Two patients required re-exploration of the microsurgical anastomoses, for a re-exploration rate of 2 percent, and one flap failed, for a flap success rate of 99 percent. The major surgical complication rate requiring a second operative procedure was 6 percent. Sixteen percent had minor surgical complications related to the donor site. Major medical complications, defined as a significant risk to the patient's life, occurred in 5 percent of the patients, but there was a 37 percent incidence of "minor" medical complications primarily caused by pulmonary problems and alcohol withdrawal. Postsurgical complications almost doubled the average hospital stay from 13.5 days for those patients without complications to 24 days for patients with complications. Thirty-six percent of the true cost of microsurgical reconstruction of head and neck cancer was due to the intensive care unit and hospital room costs, and 24 percent was due to operating room costs.
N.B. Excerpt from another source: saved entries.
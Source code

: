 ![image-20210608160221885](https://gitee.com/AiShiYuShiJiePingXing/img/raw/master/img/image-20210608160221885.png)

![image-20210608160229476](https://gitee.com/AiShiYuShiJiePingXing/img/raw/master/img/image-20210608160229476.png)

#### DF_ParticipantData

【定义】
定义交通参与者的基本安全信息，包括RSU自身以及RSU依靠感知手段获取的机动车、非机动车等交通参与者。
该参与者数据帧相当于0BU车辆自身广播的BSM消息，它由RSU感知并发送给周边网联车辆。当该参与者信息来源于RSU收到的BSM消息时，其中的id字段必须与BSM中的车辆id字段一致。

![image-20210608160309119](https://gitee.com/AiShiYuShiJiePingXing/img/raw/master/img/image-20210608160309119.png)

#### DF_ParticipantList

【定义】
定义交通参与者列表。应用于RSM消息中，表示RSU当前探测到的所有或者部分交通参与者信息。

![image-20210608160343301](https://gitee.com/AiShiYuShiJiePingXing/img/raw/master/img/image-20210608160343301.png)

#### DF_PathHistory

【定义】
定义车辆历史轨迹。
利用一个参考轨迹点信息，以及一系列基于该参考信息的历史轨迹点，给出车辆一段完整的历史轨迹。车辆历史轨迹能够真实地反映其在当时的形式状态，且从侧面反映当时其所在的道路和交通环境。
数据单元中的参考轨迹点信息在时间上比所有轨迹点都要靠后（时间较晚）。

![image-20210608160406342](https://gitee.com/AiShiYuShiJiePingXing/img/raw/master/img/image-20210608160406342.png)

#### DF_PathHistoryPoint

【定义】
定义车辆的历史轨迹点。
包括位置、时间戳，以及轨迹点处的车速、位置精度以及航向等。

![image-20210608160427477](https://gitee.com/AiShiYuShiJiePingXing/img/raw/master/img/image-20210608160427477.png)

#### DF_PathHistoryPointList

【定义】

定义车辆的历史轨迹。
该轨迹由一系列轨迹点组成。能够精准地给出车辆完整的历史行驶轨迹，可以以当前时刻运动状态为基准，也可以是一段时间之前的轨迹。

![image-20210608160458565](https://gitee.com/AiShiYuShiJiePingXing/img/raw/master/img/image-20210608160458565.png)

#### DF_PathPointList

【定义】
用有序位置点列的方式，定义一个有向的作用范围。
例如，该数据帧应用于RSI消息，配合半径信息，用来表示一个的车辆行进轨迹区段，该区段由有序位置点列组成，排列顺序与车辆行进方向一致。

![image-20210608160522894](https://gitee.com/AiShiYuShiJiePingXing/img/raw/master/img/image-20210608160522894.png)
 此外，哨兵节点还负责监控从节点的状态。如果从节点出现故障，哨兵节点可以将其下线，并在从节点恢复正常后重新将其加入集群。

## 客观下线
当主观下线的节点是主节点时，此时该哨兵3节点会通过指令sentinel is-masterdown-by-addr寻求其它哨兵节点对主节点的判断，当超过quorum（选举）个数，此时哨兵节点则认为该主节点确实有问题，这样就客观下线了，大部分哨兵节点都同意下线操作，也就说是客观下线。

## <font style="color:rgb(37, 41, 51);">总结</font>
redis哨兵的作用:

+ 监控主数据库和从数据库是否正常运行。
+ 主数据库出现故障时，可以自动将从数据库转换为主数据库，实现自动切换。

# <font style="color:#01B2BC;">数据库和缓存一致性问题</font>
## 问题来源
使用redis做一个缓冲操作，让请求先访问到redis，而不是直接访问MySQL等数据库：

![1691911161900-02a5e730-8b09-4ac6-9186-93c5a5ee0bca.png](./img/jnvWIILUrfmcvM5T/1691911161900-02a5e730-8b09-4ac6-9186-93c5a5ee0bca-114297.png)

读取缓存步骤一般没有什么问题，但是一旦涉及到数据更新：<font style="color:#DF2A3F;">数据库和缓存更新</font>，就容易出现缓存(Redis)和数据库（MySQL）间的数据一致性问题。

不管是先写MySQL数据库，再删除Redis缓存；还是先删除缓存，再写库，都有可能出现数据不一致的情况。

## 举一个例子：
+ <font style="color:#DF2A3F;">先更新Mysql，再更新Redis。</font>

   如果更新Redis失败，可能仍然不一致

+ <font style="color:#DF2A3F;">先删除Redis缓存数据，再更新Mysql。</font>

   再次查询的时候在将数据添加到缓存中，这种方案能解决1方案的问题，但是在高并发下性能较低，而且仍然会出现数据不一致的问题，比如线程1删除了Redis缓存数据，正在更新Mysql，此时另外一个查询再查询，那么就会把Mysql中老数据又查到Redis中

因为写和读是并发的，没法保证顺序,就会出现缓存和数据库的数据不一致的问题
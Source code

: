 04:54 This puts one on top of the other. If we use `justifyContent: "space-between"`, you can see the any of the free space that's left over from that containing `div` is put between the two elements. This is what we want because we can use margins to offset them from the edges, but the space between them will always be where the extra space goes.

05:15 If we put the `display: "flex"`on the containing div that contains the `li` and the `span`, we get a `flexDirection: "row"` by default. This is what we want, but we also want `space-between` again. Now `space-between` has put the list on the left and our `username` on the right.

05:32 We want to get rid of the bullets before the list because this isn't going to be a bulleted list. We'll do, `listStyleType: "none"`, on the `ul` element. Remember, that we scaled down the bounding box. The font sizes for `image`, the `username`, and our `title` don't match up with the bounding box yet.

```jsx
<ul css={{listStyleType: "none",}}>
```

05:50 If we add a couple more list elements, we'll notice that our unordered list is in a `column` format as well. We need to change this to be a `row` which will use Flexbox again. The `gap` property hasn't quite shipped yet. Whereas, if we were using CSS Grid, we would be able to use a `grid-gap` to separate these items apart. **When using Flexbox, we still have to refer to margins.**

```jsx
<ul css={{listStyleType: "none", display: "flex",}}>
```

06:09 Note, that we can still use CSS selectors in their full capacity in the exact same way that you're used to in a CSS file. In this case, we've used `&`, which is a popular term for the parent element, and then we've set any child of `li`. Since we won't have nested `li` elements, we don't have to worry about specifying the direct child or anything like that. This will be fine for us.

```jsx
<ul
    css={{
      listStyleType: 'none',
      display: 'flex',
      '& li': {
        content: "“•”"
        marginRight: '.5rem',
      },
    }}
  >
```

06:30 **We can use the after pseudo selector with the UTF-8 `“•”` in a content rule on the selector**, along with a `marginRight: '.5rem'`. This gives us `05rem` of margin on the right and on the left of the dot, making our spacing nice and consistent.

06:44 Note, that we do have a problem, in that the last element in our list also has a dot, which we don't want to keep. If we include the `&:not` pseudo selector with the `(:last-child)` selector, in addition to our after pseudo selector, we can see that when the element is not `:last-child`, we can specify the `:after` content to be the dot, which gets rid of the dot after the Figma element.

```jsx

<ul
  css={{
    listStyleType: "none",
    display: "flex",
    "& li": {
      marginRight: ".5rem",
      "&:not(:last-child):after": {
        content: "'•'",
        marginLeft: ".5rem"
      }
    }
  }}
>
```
Postsurgical complications resulted in a 70.7 percent increase in true costs, reflecting a prolonged stay in the intensive care unit and not an increase in operating room costs or regular hospital room costs.
Postoperative medical complications in these elderly, debilitated patients related to pulmonary problems and alcohol withdrawal were statistically far more important in negatively affecting the outcomes and true costs of microsurgical reconstruction.
SourceAvailable from: Kidakorn Kiranantawat[Show abstract] [Hide abstract]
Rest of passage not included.